Root-induced increases in soil pH and nutrient availability to field-grown cereals and legumes on acid sandy soils of Sudano-Sahelian West Africa

• Published in: Plant and soil Vol. 225; no. 1/2; pp. 117 - 127
• Main Authors: Bagayoko, M., Alvey, S., Neumann, G., Buerkert, A.
• Format: Journal Article
• Language: English
• Published: Dordrecht Kluwer Academic Publishers 01.01.2000; Springer; Springer Nature B.V
• Subjects: Acid soils; Acidity; Agricultural soils; Agrology; Agronomy. Soil science and plant productions; Aluminum; Biological and medical sciences; Cropping systems; Deficiencies. Phytotoxicity of elements. Salinity; Fertilizer application; Fundamental and applied biological sciences. Psychology; General agronomy. Plant production; Legumes; Magnesium; Millet; Mineral fertilizers; Nutrient availability; Nutrient deficiency; Organic soils; Plant roots; Plants; Rhizoplane; Rhizosphere; Sand soils; Sandy soils; Soil pH; Soil-plant relationships.

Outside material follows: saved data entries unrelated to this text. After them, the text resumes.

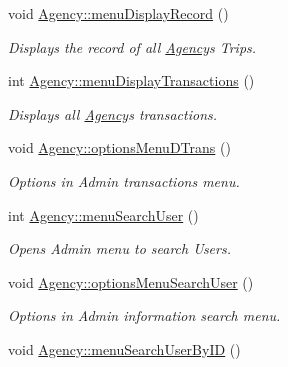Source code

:\begin{DoxyCompactItemize}
void \hyperlink{group___agency_gae4890fb51527fa95db0e22780f867ecf}{Agency\+::menu\+Display\+Record} ()
\begin{DoxyCompactList}\small\item\em Displays the record of all \hyperlink{class_agency}{Agency}\textquotesingle{}s Trips. \end{DoxyCompactList}\item 
\mbox{\label{group___agency_ga2c99075b9ec8cb23e2e7974dba44161d}} 
int \hyperlink{group___agency_ga2c99075b9ec8cb23e2e7974dba44161d}{Agency\+::menu\+Display\+Transactions} ()
\begin{DoxyCompactList}\small\item\em Displays all \hyperlink{class_agency}{Agency}\textquotesingle{}s transactions. \end{DoxyCompactList}\item 
\mbox{\label{group___agency_gae7adf6319525f61d71e1ec46c2fb3659}} 
void \hyperlink{group___agency_gae7adf6319525f61d71e1ec46c2fb3659}{Agency\+::options\+Menu\+D\+Trans} ()
\begin{DoxyCompactList}\small\item\em Options in Admin transactions menu. \end{DoxyCompactList}\item 
\mbox{\label{group___agency_gac3966e479d0ff814b7811edcaa6ea449}} 
int \hyperlink{group___agency_gac3966e479d0ff814b7811edcaa6ea449}{Agency\+::menu\+Search\+User} ()
\begin{DoxyCompactList}\small\item\em Opens Admin menu to search Users. \end{DoxyCompactList}\item 
\mbox{\label{group___agency_ga15abca6e47057fac90682e8b0317322c}} 
void \hyperlink{group___agency_ga15abca6e47057fac90682e8b0317322c}{Agency\+::options\+Menu\+Search\+User} ()
\begin{DoxyCompactList}\small\item\em Options in Admin information search menu. \end{DoxyCompactList}\item 
\mbox{\label{group___agency_gaf2c7b19ae6f03a1454b5a36c2343119a}} 
void \hyperlink{group___agency_gaf2c7b19ae6f03a1454b5a36c2343119a}{Agency\+::menu\+Search\+User\+By\+ID} ()

\end{DoxyCompactItemize}
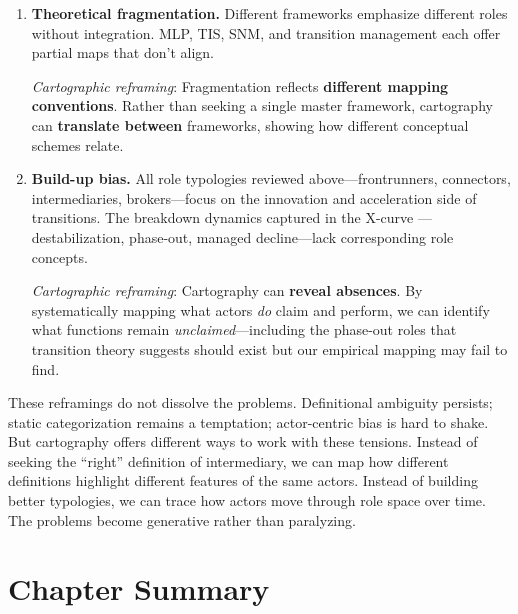 \documentclass[../main.tex]{subfiles}
\begin{document}
\begin{enumerate}[leftmargin=*, itemsep=0.8em]
\emph{Cartographic reframing}: Multimodal cartography \textbf{integrates} rather than chooses. Theory guides what features to map; multiple data sources triangulate positions; qualitative insight interprets quantitative patterns.

\item \textbf{Theoretical fragmentation.} Different frameworks emphasize different roles without integration. MLP, TIS, SNM, and transition management each offer partial maps that don't align.

\emph{Cartographic reframing}: Fragmentation reflects \textbf{different mapping conventions}. Rather than seeking a single master framework, cartography can \textbf{translate between} frameworks, showing how different conceptual schemes relate.

\item \textbf{Build-up bias.} All role typologies reviewed above---frontrunners, connectors, intermediaries, brokers---focus on the innovation and acceleration side of transitions. The breakdown dynamics captured in the X-curve \parencite{hebinck2022xcurve}---destabilization, phase-out, managed decline---lack corresponding role concepts.

\emph{Cartographic reframing}: Cartography can \textbf{reveal absences}. By systematically mapping what actors \emph{do} claim and perform, we can identify what functions remain \emph{unclaimed}---including the phase-out roles that transition theory suggests should exist but our empirical mapping may fail to find.

\end{enumerate}

These reframings do not dissolve the problems. Definitional ambiguity persists; static categorization remains a temptation; actor-centric bias is hard to shake. But cartography offers different ways to work with these tensions. Instead of seeking the ``right'' definition of intermediary, we can map how different definitions highlight different features of the same actors. Instead of building better typologies, we can trace how actors move through role space over time. The problems become generative rather than paralyzing.


\section{Chapter Summary}
\end{document}
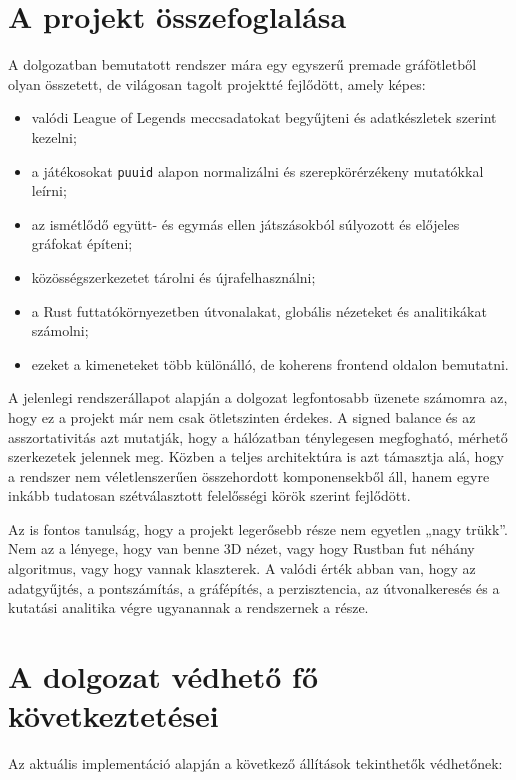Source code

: \documentclass[a4paper,12pt]{report}
\begin{document}
\section{A projekt összefoglalása}

A dolgozatban bemutatott rendszer mára egy egyszerű premade gráfötletből olyan összetett, de világosan tagolt projektté fejlődött, amely képes:

\begin{itemize}
    \item valódi League of Legends meccsadatokat begyűjteni és adatkészletek szerint kezelni;
    \item a játékosokat \texttt{puuid} alapon normalizálni és szerepkörérzékeny mutatókkal leírni;
    \item az ismétlődő együtt- és egymás ellen játszásokból súlyozott és előjeles gráfokat építeni;
    \item közösségszerkezetet tárolni és újrafelhasználni;
    \item a Rust futtatókörnyezetben útvonalakat, globális nézeteket és analitikákat számolni;
    \item ezeket a kimeneteket több különálló, de koherens frontend oldalon bemutatni.
\end{itemize}

A jelenlegi rendszerállapot alapján a dolgozat legfontosabb üzenete számomra az, hogy ez a projekt már nem csak ötletszinten érdekes. A signed balance és az asszortativitás azt mutatják, hogy a hálózatban ténylegesen megfogható, mérhető szerkezetek jelennek meg. Közben a teljes architektúra is azt támasztja alá, hogy a rendszer nem véletlenszerűen összehordott komponensekből áll, hanem egyre inkább tudatosan szétválasztott felelősségi körök szerint fejlődött.

Az is fontos tanulság, hogy a projekt legerősebb része nem egyetlen „nagy trükk”. Nem az a lényege, hogy van benne 3D nézet, vagy hogy Rustban fut néhány algoritmus, vagy hogy vannak klaszterek. A valódi érték abban van, hogy az adatgyűjtés, a pontszámítás, a gráfépítés, a perzisztencia, az útvonalkeresés és a kutatási analitika végre ugyanannak a rendszernek a része.

\section{A dolgozat védhető fő következtetései}

Az aktuális implementáció alapján a következő állítások tekinthetők védhetőnek:
\end{document}
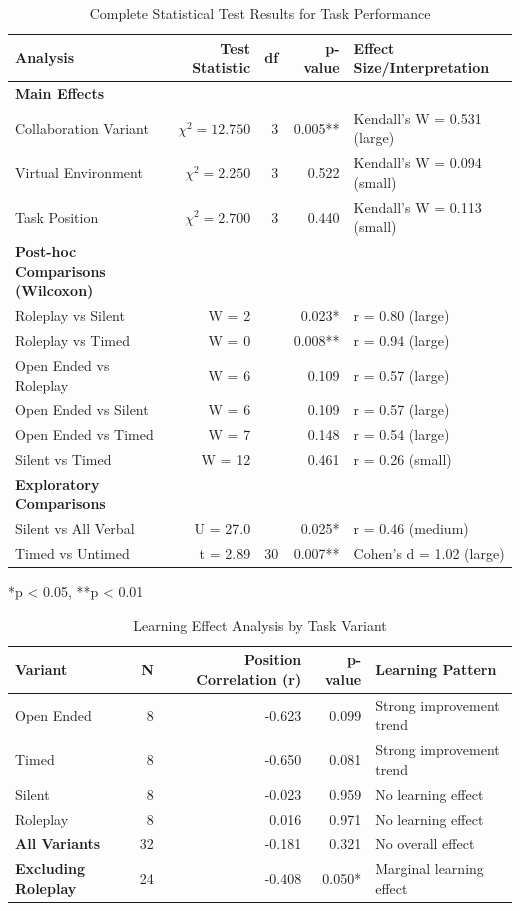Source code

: \begin{table}[H]
\centering
\caption{Complete Statistical Test Results for Task Performance}
\label{tab:performance_stats_complete}
\begin{tabular}{lrrrl}
\toprule
\textbf{Analysis} & \textbf{Test Statistic} & \textbf{df} & \textbf{p-value} & \textbf{Effect Size/Interpretation} \\
\midrule
\textbf{Main Effects} & & & & \\
Collaboration Variant & $\chi^2 = 12.750$ & 3 & 0.005** & Kendall's W = 0.531 (large) \\
Virtual Environment & $\chi^2 = 2.250$ & 3 & 0.522 & Kendall's W = 0.094 (small) \\
Task Position & $\chi^2 = 2.700$ & 3 & 0.440 & Kendall's W = 0.113 (small) \\
\midrule
\textbf{Post-hoc Comparisons (Wilcoxon)} & & & & \\
Roleplay vs Silent & W = 2 & & 0.023* & r = 0.80 (large) \\
Roleplay vs Timed & W = 0 & & 0.008** & r = 0.94 (large) \\
Open Ended vs Roleplay & W = 6 & & 0.109 & r = 0.57 (large) \\
Open Ended vs Silent & W = 6 & & 0.109 & r = 0.57 (large) \\
Open Ended vs Timed & W = 7 & & 0.148 & r = 0.54 (large) \\
Silent vs Timed & W = 12 & & 0.461 & r = 0.26 (small) \\
\midrule
\textbf{Exploratory Comparisons} & & & & \\
Silent vs All Verbal & U = 27.0 & & 0.025* & r = 0.46 (medium) \\
Timed vs Untimed & t = 2.89 & 30 & 0.007** & Cohen's d = 1.02 (large) \\
\bottomrule
\end{tabular}
\small
*p < 0.05, **p < 0.01
\end{table}

\begin{table}[H]
\centering
\caption{Learning Effect Analysis by Task Variant}
\label{tab:learning_effects_complete}
\begin{tabular}{lrrrl}
\toprule
\textbf{Variant} & \textbf{N} & \textbf{Position Correlation (r)} & \textbf{p-value} & \textbf{Learning Pattern} \\
\midrule
Open Ended & 8 & -0.623 & 0.099 & Strong improvement trend \\
Timed & 8 & -0.650 & 0.081 & Strong improvement trend \\
Silent & 8 & -0.023 & 0.959 & No learning effect \\
Roleplay & 8 & 0.016 & 0.971 & No learning effect \\
\midrule
\textbf{All Variants} & 32 & -0.181 & 0.321 & No overall effect \\
\textbf{Excluding Roleplay} & 24 & -0.408 & 0.050* & Marginal learning effect \\
\bottomrule
\end{tabular}
\end{table}

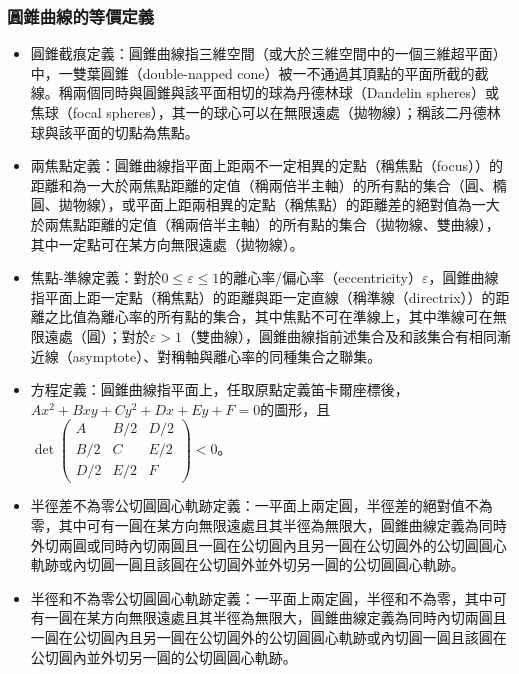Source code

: \documentclass[a4paper,12pt]{article}
\begin{document}
\subsubsection{圓錐曲線的等價定義}
\begin{itemize}
\item 圓錐截痕定義：圓錐曲線指三維空間（或大於三維空間中的一個三維超平面）中，一雙葉圓錐（double-napped cone）被一不通過其頂點的平面所截的截線。稱兩個同時與圓錐與該平面相切的球為丹德林球（Dandelin spheres）或焦球（focal spheres），其一的球心可以在無限遠處（拋物線）；稱該二丹德林球與該平面的切點為焦點。
\item 兩焦點定義：圓錐曲線指平面上距兩不一定相異的定點（稱焦點（focus））的距離和為一大於兩焦點距離的定值（稱兩倍半主軸）的所有點的集合（圓、橢圓、拋物線），或平面上距兩相異的定點（稱焦點）的距離差的絕對值為一大於兩焦點距離的定值（稱兩倍半主軸）的所有點的集合（拋物線、雙曲線），其中一定點可在某方向無限遠處（拋物線）。
\item 焦點-準線定義：對於$0\leq\varepsilon\leq 1$的離心率/偏心率（eccentricity）$\varepsilon$，圓錐曲線指平面上距一定點（稱焦點）的距離與距一定直線（稱準線（directrix））的距離之比值為離心率的所有點的集合，其中焦點不可在準線上，其中準線可在無限遠處（圓）；對於$\varepsilon>1$（雙曲線），圓錐曲線指前述集合及和該集合有相同漸近線（asymptote）、對稱軸與離心率的同種集合之聯集。
\item 方程定義：圓錐曲線指平面上，任取原點定義笛卡爾座標後，$Ax^2+Bxy+Cy^2+Dx+Ey+F=0$的圖形，且$\det\begin{pmatrix} A & B/2 & D/2 \\ B/2 & C & E/2 \\ D/2 & E/2 & F \end{pmatrix}<0$。
\item 半徑差不為零公切圓圓心軌跡定義：一平面上兩定圓，半徑差的絕對值不為零，其中可有一圓在某方向無限遠處且其半徑為無限大，圓錐曲線定義為同時外切兩圓或同時內切兩圓且一圓在公切圓內且另一圓在公切圓外的公切圓圓心軌跡或內切圓一圓且該圓在公切圓外並外切另一圓的公切圓圓心軌跡。
\item 半徑和不為零公切圓圓心軌跡定義：一平面上兩定圓，半徑和不為零，其中可有一圓在某方向無限遠處且其半徑為無限大，圓錐曲線定義為同時內切兩圓且一圓在公切圓內且另一圓在公切圓外的公切圓圓心軌跡或內切圓一圓且該圓在公切圓內並外切另一圓的公切圓圓心軌跡。
\end{itemize}
\end{document}
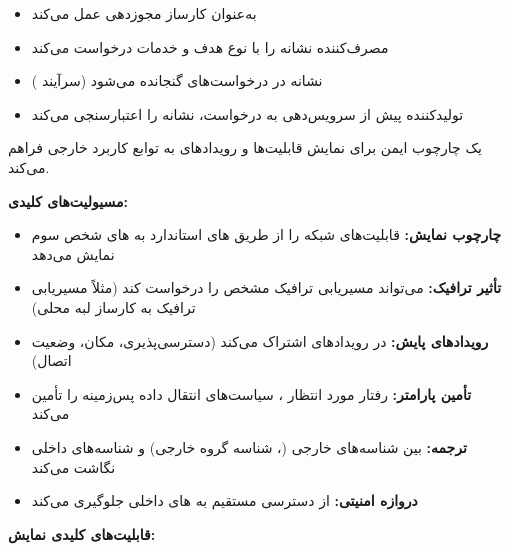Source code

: \begin{itemize}
\tightlist
\item
   به‌عنوان کارساز مجوزدهی  عمل می‌کند
\item
   مصرف‌کننده نشانه را با نوع  هدف و خدمات درخواست می‌کند
\item
  نشانه در درخواست‌های  گنجانده می‌شود (سرآیند )
\item
   تولیدکننده پیش از سرویس‌دهی به درخواست، نشانه را اعتبارسنجی می‌کند
\end{itemize}


 یک چارچوب ایمن برای نمایش قابلیت‌ها و رویدادهای  به توابع کاربرد خارجی  فراهم می‌کند.

\textbf{مسیولیت‌های کلیدی:}

\begin{itemize}
\tightlist
\item
  \textbf{چارچوب نمایش:} قابلیت‌های شبکه را از طریق های استاندارد به های شخص سوم نمایش می‌دهد
\item
  \textbf{تأثیر ترافیک:}  می‌تواند مسیریابی ترافیک مشخص را درخواست کند (مثلاً مسیریابی ترافیک به کارساز لبه محلی)
\item
  \textbf{رویدادهای پایش:}  در رویدادهای  اشتراک می‌کند (دسترسی‌پذیری، مکان، وضعیت اتصال)
\item
  \textbf{تأمین پارامتر:}  رفتار مورد انتظار ، سیاست‌های انتقال داده پس‌زمینه را تأمین می‌کند
\item
  \textbf{ترجمه:} بین شناسه‌های خارجی (، شناسه گروه خارجی) و شناسه‌های داخلی  نگاشت می‌کند
\item
  \textbf{دروازه امنیتی:} از دسترسی مستقیم  به های داخلی جلوگیری می‌کند
\end{itemize}


\textbf{قابلیت‌های کلیدی نمایش:}

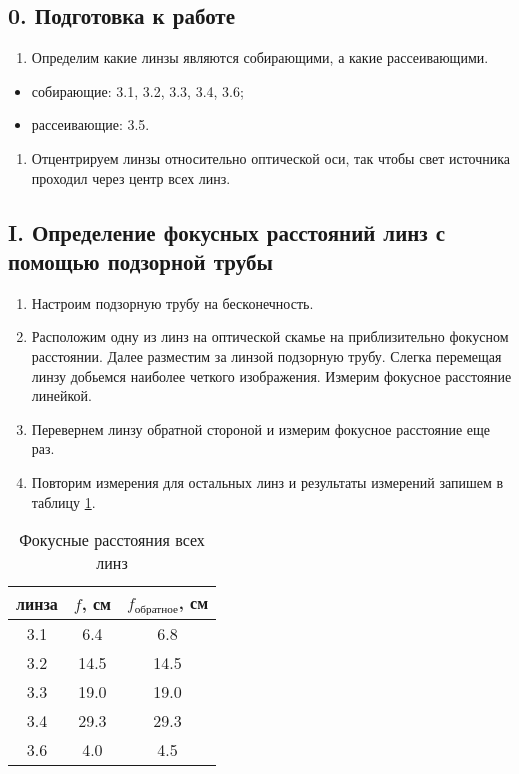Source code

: \documentclass[a4paper,12pt]{article}
\begin{document}
\subsection*{0. Подготовка к работе}

\begin{enumerate}
    \item Определим какие линзы являются собирающими, а какие рассеивающими.
\end{enumerate}

\begin{itemize}
    \item собирающие: 3.1, 3.2, 3.3, 3.4, 3.6;
    \item рассеивающие: 3.5.
\end{itemize}

\begin{enumerate}[resume]
    \item Отцентрируем линзы относительно оптической оси, так чтобы свет источника проходил через центр всех линз.
\end{enumerate}


\subsection*{I. Определение фокусных расстояний линз с помощью подзорной трубы}

\begin{enumerate}
    \item Настроим подзорную трубу на бесконечность.
    \item Расположим одну из линз на оптической скамье на приблизительно фокусном расстоянии. Далее разместим за линзой подзорную трубу. Слегка перемещая линзу добьемся наиболее четкого изображения. Измерим фокусное расстояние линейкой.
    \item Перевернем линзу обратной стороной и измерим фокусное расстояние еще раз.
    \item Повторим измерения для остальных линз и результаты измерений запишем в таблицу \ref{table:1}.
\end{enumerate}


\begin{table}[!h]
	\caption{Фокусные расстояния всех линз}
	\label{table:1}	
	\begin{center}
		\begin{tabular}{|c|c|c|}
			\hline
			линза & $f$, см & $f_\text{обратное}$, см \\ \hline
			3.1	&	6.4 & 6.8 \\ \hline
			3.2	&	14.5 & 14.5 \\ \hline
			3.3	&	19.0 & 19.0 \\ \hline
			3.4	&	29.3 & 29.3 \\ \hline
			3.6	&	4.0 & 4.5 \\ \hline
		\end{tabular}
	\end{center}
\end{table}
\end{document}
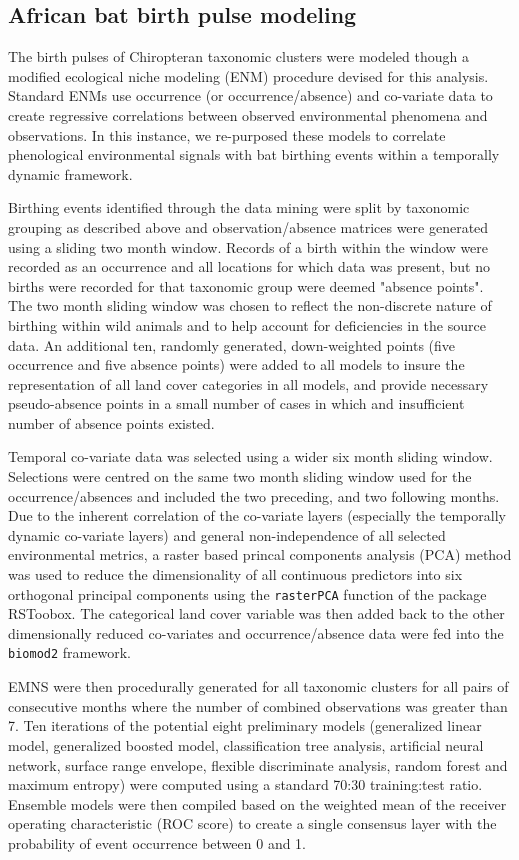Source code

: \documentclass[9pt,twoside,lineno]{pnas-new}
\begin{document}
\subsection*{African bat birth pulse modeling}
\label{biomod}
The birth pulses of Chiropteran taxonomic clusters were modeled though a modified ecological niche modeling (ENM) procedure devised for this analysis. Standard ENMs use occurrence (or occurrence/absence) and co-variate data to create regressive correlations between observed environmental phenomena and observations. In this instance, we re-purposed these models to correlate phenological environmental signals with bat birthing events within a temporally dynamic framework.\par
Birthing events identified through the data mining were split by taxonomic grouping as described above and observation/absence matrices were generated using a sliding two month window. Records of a birth within the window were recorded as an occurrence and all locations for which data was present, but no births were recorded for that taxonomic group were deemed "absence points". The two month sliding window was chosen to reflect the non-discrete nature of birthing within wild animals and to help account for deficiencies in the source data. An additional ten, randomly generated, down-weighted points (five occurrence and five absence points) were added to all models to insure the representation of all land cover categories in all models, and provide necessary pseudo-absence points in a small number of cases in which and insufficient number of absence points existed.\par
Temporal co-variate data was selected using a wider six month sliding window. Selections were centred on the same two month sliding window used for the occurrence/absences and included the two preceding, and two following months. Due to the inherent correlation of the co-variate layers (especially the temporally dynamic co-variate layers) and general non-independence of all selected environmental metrics, a raster based princal components analysis (PCA) method was used to reduce the dimensionality of all continuous predictors into six orthogonal principal components using the \texttt{rasterPCA} function of the package RSToobox. The categorical land cover variable was then added back to the other dimensionally reduced co-variates and occurrence/absence data were fed into the \texttt{biomod2}\cite{Thuiller2017Biomod2:Modeling} framework.\par
EMNS were then procedurally generated for all taxonomic clusters for all pairs of consecutive months where the number of combined observations was greater than 7. Ten iterations of the potential eight preliminary models (generalized linear model, generalized boosted model, classification tree analysis, artificial neural network, surface range envelope, flexible discriminate analysis, random forest and maximum entropy) were computed using a standard 70:30 training:test ratio. Ensemble models were then compiled based on the weighted mean of the receiver operating characteristic (ROC score) to create a single consensus layer with the probability of event occurrence between 0 and 1.\par
\end{document}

Soil fertility; Soil-plant relationships. Soil fertility. Fertilization. Amendments; Sorghum; Sudano-Sahelian zone; West Africa; Africa; Acid soil; Root; Cultivated soil; Bioavailability; Sandy soil; Vegetation effect; Inorganic element; Cereal crop; Tropical soil; Leguminosae; Dicotyledones; Angiospermae; pH; Spermatophyta
• ISSN: 0032-079X; 1573-5036
• DOI: 10.1023/A:1026570406777

A field experiment with millet (Pennisetum glaucum L.), sorghum [Sorghum bicolor (L.) Moench], cowpea (Vigna unguiculata L.) and groundnut (Arachnis hypogeae L.) was conducted on severely P-deficient acid sandy soils of Niger, Mali and Burkina Faso to measure changes in pH and nutrient availability as affected by distance from the root surface and by mineral fertiliser application. Treatments included three rates of phosphorus (P) and four levels of nitrogen (N) application. Bulk, rhizosphere and rhizoplane soils were sampled at 35, 45 and 75 DAS in 1997 and at 55 and 65 DAS in 1998. Regardless of the cropping system and level of mineral fertiliser applied, soil pH consistently increased between 0.7 and two units from the bulk soil to the rhizoplane of millet. Similar pH gradients were observed in cowpea, but pH changes were much smaller in sorghum with a difference of only 0.3 units. Shifts in pH led to large increases in nutrient availability close to the roots. Compared with the bulk soil, available P in the rhizoplane was between 190 and 270% higher for P-Bray and between 360 and 600% higher for P-water. Exchangeable calcium (Ca) and magnesium (Mg) levels were also higher in the millet rhizoplane than in the bulk soil, whereas exchangeable aluminium (Al) levels decreased with increasing pH close to the root surface. The results suggest an important role of root-induced pH increases for crops to cope with acidity-induced nutrient deficiency and Al stress of soils in the Sudano-Sahelian zone of West Africa.